Whenever a line below holds the word "TransitionCallback", copy that line.
** WORKING DATA follows **
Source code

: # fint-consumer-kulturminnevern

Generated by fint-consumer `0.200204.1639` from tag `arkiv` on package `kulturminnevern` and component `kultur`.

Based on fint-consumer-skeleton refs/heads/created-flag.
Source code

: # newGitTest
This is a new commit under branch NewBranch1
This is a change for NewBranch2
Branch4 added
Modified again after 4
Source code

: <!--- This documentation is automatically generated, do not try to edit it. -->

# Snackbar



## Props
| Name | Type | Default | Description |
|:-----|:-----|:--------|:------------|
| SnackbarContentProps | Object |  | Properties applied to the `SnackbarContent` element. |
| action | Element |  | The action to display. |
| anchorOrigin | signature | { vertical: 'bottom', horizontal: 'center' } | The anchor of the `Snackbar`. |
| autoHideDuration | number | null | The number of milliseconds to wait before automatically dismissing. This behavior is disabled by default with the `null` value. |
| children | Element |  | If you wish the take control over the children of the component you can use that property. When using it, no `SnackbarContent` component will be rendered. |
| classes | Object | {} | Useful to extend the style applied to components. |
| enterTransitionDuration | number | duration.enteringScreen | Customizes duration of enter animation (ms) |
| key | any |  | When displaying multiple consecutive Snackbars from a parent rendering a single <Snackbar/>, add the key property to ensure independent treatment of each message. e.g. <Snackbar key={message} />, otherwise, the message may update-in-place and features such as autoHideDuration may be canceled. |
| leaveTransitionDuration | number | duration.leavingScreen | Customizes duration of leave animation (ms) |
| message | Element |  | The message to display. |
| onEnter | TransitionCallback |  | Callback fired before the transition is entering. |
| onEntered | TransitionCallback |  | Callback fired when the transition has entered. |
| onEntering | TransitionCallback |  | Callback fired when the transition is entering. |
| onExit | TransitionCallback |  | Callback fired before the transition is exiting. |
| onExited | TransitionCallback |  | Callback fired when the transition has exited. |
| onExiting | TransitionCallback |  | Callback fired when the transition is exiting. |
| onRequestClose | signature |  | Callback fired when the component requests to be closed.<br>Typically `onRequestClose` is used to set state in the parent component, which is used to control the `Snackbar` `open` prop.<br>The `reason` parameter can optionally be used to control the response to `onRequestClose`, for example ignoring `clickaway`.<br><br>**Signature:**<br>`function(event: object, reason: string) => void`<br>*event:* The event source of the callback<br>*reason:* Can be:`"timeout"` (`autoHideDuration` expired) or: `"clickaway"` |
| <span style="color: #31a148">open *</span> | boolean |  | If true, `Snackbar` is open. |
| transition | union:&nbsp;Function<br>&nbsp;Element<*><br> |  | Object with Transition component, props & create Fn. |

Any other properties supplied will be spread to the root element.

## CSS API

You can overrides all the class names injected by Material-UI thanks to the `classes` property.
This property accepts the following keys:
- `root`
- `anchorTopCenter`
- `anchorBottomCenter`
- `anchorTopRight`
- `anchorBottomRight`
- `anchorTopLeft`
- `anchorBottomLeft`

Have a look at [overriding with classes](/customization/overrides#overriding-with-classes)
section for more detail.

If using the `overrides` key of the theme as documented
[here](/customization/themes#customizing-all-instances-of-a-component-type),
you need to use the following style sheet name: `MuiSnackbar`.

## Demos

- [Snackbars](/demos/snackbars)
** End of WORKING DATA **
- _ANSWER BOX_:
| onEnter | TransitionCallback |  | Callback fired before the transition is entering. |
| onEntered | TransitionCallback |  | Callback fired when the transition has entered. |
| onEntering | TransitionCallback |  | Callback fired when the transition is entering. |
| onExit | TransitionCallback |  | Callback fired before the transition is exiting. |
| onExited | TransitionCallback |  | Callback fired when the transition has exited. |
| onExiting | TransitionCallback |  | Callback fired when the transition is exiting. |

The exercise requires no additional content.